Switching between true Virtual Reality and interactive 3-D graphics Cruz-Neira points out essential differences. If a user finds himself inside the experience of a 3-D space with the possibility of direct manipulation and mapping of his actions, able to perform both simultaneous and transparent interactions in a multi-sensory way, the designers are unquestionably thinking true 3-D in a virtual environment.
At present, Cruz-Neira works as an associate scientist at the Iowa Centre for Emerging Manufacturing Technology which started out in 1990. Companies are invited to organise pilot projects at the centre and it appears that Virtual Reality is turning into an efficient tool for scientists as well as engineers. At the start however, some scepticism had to be overcome because people felt uncomfortable in a VR situation. Now they gradually become convinced of the advantages of a multiple simultaneous participants viewer-centred perspective which combines real and virtual objects with minimised encumbrances and high linearity.
Software is the greatest challenge as well as the continuity and the extensibility. There is a growing need to move to other systems and to create rapid prototyping. In fact, companies do not always realise what their expectations are, so applications, proof of concept in an early stage and end user feed back can be of enormous help. Projects in the fields of architecture, veterinary medicine, statistics and molecular modelling are being developed at the centre.
The centre also conducts interface studies to compare user performance across various interfaces such as desktop and head mounted display in order to collect quantitative and qualitative data.
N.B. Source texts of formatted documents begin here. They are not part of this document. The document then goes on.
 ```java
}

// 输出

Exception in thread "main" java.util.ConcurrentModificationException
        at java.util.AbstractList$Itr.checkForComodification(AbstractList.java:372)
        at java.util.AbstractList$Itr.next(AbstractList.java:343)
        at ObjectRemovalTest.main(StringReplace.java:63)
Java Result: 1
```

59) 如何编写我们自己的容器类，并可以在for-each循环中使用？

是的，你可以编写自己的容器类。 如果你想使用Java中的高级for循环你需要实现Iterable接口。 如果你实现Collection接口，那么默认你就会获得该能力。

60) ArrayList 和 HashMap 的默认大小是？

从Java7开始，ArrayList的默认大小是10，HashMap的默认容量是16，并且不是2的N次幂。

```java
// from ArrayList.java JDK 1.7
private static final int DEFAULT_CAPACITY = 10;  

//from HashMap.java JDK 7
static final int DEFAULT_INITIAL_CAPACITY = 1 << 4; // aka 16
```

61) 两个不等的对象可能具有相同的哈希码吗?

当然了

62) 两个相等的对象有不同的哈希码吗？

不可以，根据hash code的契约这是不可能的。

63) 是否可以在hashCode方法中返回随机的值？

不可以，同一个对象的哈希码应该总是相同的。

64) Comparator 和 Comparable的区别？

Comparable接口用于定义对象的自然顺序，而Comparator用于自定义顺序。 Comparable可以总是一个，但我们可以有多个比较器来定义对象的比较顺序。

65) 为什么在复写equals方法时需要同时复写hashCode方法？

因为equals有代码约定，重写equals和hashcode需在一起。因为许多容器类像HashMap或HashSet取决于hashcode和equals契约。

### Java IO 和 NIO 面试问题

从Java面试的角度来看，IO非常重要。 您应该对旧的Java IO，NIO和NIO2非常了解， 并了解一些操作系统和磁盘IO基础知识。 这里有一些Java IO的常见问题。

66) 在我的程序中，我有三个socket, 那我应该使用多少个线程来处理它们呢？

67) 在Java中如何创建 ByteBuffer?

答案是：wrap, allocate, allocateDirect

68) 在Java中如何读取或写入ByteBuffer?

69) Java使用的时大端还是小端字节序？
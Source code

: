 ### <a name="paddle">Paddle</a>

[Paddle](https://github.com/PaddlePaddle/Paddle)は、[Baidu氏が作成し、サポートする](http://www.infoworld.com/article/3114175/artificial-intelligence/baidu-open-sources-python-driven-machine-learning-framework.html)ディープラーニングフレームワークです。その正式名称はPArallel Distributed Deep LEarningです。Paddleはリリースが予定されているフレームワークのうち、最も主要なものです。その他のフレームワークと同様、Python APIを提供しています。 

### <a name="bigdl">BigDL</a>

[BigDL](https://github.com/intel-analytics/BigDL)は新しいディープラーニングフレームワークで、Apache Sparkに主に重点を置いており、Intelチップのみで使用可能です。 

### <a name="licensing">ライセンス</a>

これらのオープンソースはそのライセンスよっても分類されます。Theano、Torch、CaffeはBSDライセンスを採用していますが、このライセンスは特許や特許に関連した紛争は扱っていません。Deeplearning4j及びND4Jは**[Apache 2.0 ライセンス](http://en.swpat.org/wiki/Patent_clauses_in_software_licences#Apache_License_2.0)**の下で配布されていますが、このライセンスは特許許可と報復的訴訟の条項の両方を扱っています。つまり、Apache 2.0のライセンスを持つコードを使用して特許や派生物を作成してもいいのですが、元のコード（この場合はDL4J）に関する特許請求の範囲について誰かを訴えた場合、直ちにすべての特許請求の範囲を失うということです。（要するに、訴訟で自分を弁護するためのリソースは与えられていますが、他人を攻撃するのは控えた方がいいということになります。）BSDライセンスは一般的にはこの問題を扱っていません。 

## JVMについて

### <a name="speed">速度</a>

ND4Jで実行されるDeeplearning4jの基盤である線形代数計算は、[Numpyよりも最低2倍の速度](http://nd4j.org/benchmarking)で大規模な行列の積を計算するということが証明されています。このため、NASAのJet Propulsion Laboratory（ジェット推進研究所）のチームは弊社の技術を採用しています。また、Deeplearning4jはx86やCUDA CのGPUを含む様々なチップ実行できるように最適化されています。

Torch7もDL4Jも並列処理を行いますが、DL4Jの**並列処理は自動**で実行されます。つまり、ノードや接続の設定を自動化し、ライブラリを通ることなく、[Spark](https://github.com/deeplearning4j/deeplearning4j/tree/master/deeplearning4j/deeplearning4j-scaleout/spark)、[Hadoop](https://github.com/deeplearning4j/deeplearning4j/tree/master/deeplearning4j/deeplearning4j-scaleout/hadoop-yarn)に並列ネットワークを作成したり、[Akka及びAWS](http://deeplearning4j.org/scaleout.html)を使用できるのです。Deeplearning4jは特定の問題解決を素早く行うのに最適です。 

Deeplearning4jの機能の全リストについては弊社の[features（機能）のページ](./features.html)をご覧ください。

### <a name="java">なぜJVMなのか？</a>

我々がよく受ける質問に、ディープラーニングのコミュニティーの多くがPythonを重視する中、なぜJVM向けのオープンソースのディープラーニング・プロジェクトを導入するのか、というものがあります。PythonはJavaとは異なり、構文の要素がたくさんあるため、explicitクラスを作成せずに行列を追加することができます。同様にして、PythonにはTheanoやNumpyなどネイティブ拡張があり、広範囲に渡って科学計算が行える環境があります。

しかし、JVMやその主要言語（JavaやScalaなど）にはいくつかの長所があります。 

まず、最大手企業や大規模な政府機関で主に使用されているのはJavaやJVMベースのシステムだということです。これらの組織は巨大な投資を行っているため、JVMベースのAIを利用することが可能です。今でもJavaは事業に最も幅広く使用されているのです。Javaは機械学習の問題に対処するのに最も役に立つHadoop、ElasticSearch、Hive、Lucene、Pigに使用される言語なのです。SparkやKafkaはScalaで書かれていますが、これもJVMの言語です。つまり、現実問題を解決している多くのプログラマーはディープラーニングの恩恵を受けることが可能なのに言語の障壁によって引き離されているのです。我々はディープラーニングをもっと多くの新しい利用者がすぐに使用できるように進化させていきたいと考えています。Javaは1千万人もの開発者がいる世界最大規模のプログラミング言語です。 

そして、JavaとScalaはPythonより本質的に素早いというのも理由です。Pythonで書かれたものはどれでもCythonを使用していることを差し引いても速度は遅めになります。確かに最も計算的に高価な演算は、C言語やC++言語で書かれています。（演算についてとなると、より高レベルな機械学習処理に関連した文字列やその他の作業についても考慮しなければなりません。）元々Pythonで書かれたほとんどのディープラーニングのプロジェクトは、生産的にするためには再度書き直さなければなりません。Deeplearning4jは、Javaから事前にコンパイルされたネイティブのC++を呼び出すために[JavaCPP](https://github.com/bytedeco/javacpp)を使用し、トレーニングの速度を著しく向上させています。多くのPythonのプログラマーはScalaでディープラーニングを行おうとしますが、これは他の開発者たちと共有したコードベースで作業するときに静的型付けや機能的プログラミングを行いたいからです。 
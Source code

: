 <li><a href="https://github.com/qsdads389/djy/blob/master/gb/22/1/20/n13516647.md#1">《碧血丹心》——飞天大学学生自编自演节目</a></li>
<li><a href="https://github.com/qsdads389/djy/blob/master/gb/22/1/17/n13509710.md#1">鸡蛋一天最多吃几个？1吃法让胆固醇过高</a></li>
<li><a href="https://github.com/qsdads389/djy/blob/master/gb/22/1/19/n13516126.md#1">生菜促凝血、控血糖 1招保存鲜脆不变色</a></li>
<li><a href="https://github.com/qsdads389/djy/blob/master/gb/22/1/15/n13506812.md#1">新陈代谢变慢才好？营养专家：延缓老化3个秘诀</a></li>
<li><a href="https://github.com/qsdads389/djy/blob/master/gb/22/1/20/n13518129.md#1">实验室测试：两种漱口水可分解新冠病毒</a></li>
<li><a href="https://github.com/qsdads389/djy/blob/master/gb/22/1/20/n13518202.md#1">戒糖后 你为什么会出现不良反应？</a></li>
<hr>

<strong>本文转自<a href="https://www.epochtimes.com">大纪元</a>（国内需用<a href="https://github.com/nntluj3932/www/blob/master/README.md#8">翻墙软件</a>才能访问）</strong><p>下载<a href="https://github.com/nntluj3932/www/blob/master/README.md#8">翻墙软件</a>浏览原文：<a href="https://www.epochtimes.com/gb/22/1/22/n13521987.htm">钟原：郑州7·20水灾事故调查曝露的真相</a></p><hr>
Testing has resulted in complaints about the efficiency of the head mounted display and about mobility in the cave. Ongoing research is being organised in experiments with mechanism design such as projection screen versus monitor and with virtual versus real performance. Haptic feedback still is very experimental as well as force feedback which requires very specialised software.
Is Virtual Reality a tool for the future? Before we can answer this question, we first have to understand Virtual Reality better, according to Cruz-Neira. But then again, it took humans a long time to leave the cave and set out to build a real village.